--- SOURCE DATA Enclosed Below ---

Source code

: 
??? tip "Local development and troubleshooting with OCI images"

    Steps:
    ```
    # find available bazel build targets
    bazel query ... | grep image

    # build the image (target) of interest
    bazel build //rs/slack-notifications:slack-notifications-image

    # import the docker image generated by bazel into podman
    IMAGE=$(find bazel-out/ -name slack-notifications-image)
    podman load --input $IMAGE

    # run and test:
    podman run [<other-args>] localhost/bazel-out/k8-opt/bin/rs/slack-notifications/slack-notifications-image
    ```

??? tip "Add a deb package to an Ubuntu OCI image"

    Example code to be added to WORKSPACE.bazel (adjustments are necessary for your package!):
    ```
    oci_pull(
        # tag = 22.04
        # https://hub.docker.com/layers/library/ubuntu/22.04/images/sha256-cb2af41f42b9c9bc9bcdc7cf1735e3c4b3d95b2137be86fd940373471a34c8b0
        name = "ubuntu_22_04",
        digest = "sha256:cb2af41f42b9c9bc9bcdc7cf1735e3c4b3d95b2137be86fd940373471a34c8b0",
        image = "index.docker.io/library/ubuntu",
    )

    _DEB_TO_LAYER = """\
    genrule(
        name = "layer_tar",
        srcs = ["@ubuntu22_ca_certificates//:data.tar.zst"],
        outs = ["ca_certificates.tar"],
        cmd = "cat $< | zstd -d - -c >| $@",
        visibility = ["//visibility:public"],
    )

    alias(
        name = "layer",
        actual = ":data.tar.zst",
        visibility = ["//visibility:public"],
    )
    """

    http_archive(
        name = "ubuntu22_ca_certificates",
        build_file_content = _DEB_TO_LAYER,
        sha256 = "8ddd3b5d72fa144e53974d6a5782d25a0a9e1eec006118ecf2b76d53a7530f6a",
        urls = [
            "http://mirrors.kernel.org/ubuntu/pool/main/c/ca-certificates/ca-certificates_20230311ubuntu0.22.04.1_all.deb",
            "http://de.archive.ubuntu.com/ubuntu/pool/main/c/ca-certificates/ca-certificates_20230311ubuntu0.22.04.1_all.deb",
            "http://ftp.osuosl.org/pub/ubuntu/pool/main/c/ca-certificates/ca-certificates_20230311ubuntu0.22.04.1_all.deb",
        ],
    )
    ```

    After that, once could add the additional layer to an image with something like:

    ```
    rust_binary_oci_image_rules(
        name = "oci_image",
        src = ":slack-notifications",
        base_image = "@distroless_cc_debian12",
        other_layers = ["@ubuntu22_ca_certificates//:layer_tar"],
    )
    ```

--- End of Enclosed SOURCE DATA ---
--- SOURCE DATA Enclosed Below ---

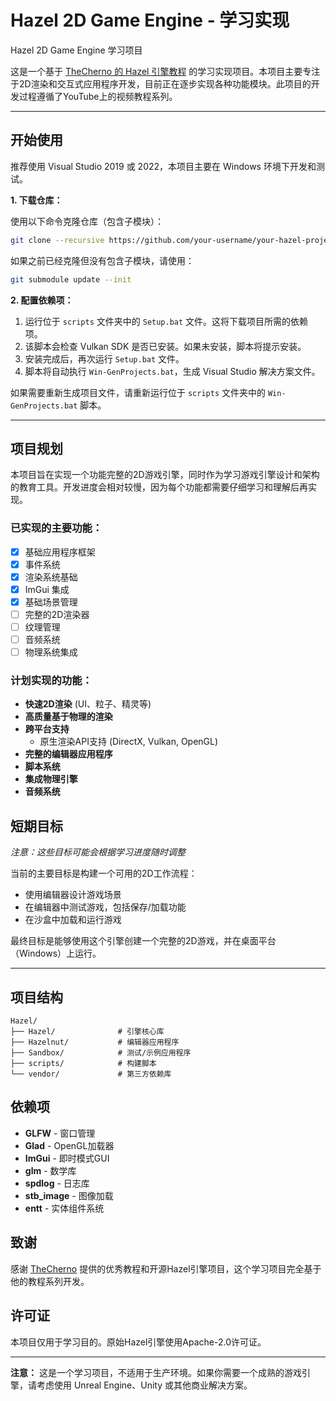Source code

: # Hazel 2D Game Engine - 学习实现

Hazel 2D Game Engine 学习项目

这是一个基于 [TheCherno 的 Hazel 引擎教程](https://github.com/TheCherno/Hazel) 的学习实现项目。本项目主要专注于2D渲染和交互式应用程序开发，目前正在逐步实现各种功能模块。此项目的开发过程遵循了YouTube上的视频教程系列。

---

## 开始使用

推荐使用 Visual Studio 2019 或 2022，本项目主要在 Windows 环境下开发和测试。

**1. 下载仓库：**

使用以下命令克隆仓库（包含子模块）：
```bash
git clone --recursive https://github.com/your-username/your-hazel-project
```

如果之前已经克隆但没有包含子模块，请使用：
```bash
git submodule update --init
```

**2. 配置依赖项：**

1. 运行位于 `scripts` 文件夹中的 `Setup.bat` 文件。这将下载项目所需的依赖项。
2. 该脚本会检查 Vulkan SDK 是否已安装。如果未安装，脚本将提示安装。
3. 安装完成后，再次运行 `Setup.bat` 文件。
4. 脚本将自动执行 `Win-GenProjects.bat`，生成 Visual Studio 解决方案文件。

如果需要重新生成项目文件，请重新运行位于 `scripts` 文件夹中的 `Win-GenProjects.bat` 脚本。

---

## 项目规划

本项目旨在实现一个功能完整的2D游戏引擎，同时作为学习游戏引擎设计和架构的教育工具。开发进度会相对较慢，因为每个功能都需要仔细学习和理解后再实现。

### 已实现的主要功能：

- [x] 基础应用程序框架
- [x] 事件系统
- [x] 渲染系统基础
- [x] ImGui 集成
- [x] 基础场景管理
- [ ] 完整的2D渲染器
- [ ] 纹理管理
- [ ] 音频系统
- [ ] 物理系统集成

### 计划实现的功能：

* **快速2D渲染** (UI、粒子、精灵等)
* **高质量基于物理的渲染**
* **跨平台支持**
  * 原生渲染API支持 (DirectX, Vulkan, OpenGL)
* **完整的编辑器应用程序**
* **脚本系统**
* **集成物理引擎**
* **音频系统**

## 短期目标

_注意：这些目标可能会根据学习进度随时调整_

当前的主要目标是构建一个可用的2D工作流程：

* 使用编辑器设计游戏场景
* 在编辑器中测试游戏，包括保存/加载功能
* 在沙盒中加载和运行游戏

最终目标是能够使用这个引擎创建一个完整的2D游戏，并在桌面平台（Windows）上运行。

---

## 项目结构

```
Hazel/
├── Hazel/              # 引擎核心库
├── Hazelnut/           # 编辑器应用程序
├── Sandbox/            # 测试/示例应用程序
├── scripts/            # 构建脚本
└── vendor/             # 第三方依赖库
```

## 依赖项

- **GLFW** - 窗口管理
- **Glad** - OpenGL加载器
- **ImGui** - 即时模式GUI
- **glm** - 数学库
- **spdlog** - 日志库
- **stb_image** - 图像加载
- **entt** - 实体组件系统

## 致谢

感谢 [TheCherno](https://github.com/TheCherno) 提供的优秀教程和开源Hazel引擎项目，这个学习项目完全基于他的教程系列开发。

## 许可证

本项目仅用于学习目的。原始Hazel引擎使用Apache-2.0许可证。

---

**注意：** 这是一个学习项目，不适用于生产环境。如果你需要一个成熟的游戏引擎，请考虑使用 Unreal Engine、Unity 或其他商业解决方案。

--- End of Enclosed SOURCE DATA ---
--- SOURCE DATA Enclosed Below ---

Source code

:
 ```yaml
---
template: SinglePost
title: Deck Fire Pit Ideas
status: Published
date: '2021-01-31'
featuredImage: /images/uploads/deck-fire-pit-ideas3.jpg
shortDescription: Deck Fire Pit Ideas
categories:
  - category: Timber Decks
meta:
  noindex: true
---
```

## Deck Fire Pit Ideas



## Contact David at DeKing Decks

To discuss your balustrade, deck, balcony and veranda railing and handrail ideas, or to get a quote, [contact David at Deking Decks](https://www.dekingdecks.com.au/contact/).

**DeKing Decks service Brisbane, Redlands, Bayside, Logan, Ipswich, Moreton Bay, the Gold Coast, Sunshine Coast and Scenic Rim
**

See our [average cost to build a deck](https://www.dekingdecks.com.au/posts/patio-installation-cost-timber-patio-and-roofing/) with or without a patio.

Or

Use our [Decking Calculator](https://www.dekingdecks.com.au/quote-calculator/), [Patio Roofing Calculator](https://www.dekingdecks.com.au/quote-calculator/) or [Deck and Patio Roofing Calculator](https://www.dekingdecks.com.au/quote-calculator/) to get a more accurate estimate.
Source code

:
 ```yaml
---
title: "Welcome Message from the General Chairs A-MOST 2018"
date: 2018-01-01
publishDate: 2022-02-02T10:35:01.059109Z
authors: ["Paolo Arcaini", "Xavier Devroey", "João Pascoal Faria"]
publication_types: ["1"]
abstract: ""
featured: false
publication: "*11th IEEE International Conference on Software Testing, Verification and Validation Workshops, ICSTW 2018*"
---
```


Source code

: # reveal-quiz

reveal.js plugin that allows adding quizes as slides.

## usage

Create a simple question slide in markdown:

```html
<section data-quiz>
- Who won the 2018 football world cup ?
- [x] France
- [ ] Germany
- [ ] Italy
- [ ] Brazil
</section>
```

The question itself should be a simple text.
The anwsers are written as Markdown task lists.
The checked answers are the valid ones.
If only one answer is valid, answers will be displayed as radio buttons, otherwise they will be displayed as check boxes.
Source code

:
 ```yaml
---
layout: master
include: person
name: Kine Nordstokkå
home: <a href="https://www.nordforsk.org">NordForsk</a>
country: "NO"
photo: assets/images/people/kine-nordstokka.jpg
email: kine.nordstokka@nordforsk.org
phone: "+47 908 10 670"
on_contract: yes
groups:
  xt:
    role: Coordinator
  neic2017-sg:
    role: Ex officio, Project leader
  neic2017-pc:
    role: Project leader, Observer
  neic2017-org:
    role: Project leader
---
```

--- End of Enclosed SOURCE DATA ---

• DIRECTIONS FOR THIS TASK:
Your answer should consist of copies of the lines above that include the string "with".

• ANSWER SECTION:
??? tip "Local development and troubleshooting with OCI images"
    After that, once could add the additional layer to an image with something like:
See our [average cost to build a deck](https://www.dekingdecks.com.au/posts/patio-installation-cost-timber-patio-and-roofing/) with or without a patio.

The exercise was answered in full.